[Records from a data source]
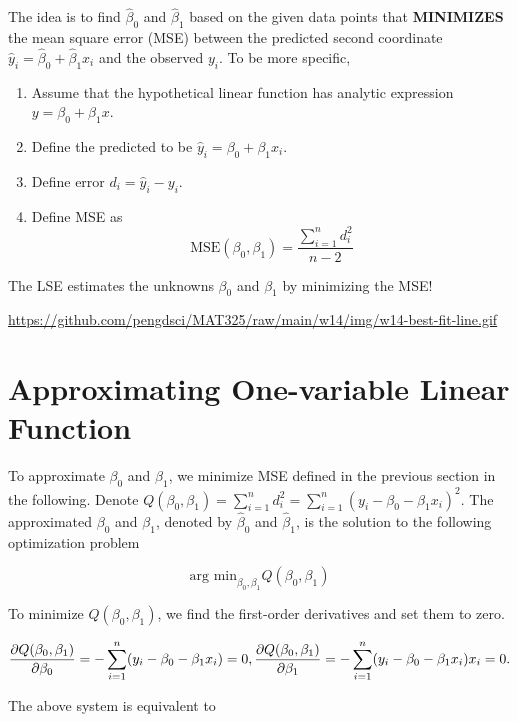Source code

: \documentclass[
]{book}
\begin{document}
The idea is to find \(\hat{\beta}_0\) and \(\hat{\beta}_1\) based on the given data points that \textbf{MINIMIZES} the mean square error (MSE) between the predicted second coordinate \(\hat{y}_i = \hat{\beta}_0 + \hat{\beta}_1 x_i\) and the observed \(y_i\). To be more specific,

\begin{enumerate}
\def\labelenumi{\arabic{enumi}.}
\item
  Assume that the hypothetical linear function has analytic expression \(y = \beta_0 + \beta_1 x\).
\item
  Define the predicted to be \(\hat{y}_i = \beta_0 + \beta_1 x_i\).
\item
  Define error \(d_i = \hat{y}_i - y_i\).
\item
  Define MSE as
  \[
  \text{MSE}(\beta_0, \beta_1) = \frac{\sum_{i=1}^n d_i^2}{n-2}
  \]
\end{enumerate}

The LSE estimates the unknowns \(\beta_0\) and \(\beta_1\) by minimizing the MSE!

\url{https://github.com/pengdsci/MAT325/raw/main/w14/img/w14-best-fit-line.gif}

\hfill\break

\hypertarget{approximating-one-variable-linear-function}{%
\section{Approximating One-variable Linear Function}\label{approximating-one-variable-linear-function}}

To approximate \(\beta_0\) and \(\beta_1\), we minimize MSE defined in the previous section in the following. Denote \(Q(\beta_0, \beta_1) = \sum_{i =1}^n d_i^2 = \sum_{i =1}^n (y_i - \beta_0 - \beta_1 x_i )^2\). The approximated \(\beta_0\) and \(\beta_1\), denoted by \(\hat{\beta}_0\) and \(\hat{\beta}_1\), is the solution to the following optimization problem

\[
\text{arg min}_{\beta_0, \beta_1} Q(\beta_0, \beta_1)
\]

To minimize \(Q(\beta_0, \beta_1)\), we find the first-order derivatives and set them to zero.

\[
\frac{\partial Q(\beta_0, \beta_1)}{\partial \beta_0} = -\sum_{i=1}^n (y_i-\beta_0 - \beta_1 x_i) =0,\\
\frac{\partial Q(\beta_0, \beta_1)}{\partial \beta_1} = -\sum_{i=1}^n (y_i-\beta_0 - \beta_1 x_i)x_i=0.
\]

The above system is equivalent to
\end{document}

==

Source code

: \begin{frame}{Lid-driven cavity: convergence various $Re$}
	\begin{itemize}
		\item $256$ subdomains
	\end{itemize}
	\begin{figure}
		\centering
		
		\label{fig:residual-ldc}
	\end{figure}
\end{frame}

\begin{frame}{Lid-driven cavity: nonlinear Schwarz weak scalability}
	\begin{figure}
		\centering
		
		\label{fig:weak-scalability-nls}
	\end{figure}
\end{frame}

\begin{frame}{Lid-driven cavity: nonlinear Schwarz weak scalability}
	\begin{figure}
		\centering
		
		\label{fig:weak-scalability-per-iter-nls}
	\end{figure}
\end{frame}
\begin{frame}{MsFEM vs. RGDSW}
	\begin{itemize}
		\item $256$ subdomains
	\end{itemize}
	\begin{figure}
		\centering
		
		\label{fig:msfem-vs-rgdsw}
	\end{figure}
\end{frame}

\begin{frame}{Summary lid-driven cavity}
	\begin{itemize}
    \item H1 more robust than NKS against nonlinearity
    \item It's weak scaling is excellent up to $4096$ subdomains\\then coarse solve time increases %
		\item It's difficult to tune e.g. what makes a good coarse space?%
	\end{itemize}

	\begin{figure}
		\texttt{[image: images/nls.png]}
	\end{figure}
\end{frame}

Exercise
Lines that contain "find" should be pulled from the entries above and reported.

Task solution
The idea is to find \(\hat{\beta}_0\) and \(\hat{\beta}_1\) based on the given data points that \textbf{MINIMIZES} the mean square error (MSE) between the predicted second coordinate \(\hat{y}_i = \hat{\beta}_0 + \hat{\beta}_1 x_i\) and the observed \(y_i\). To be more specific,
To minimize \(Q(\beta_0, \beta_1)\), we find the first-order derivatives and set them to zero.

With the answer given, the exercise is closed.